At first the nurse practitioner seemed unimpressed with my wound, and I found myself trying to impress upon her how bad it was ("It's kinda sealed itself back up, but if you pick at it you'll see it's deep and it'll start bleeding again.  See?").  But once she started cleaning it and opening it up to inject the local anesthetic (which was the most painful part of the whole thing, I might add - I made Mr. L hold my other hand and grimaced the whole time), she seemed much more impressed with my handiwork ("It's deep, like you said." "Told you.").  The best part of the ordeal was that I'm pretty sure I heard her tell Mr. L that I'm not allowed to do any housework whatsoever for at least 3 months, or until I feel up to it, whichever comes second.

Mr. L says I look like I have one of those foam fingers you see at football games.  
I say I look pitiful.

Souvenirs!  I'm pretty sure "NKDA" stands for "this one's in pretty bad shape and we might have to amputate."

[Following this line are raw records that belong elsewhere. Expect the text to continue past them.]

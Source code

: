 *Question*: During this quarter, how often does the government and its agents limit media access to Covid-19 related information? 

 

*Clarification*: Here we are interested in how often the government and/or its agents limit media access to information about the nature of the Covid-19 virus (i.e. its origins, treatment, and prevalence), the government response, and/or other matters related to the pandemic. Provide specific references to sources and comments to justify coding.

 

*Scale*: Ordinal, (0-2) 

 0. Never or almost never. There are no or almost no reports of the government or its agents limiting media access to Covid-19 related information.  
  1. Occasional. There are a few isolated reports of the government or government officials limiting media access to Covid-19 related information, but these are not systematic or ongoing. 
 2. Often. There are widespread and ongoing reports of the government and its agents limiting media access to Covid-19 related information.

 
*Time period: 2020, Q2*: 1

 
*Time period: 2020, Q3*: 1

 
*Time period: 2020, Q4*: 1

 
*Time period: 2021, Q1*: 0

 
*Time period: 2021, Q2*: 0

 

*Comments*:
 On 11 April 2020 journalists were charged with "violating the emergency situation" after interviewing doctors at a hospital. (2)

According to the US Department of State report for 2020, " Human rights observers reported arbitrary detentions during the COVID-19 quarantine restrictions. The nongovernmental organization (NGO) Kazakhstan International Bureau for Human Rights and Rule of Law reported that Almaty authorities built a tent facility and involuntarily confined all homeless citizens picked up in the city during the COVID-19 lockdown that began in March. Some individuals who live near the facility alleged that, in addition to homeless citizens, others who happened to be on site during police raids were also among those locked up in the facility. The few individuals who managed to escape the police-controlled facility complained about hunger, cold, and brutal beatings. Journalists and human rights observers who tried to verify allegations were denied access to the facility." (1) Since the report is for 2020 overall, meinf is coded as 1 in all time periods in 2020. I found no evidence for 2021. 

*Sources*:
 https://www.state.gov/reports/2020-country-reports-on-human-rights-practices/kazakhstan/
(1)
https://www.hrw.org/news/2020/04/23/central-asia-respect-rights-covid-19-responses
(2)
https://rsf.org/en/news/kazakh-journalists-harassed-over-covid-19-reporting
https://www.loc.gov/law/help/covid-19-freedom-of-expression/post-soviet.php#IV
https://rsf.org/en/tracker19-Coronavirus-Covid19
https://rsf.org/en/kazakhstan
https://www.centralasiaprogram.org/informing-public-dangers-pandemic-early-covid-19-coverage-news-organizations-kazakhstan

After four hours and four stitches (an astounding average of one stitch per hour), we headed home.  On the bright side, Mr. L will be doing all the bread slicing for a while, as well as dishes and laundry (I convinced him we still launder by hand and since I can't get my hand wet I'm just not able to help out!).  

While the start of my 2010 was definitely inauspicious, I hope you all started the year out on a much more positive note!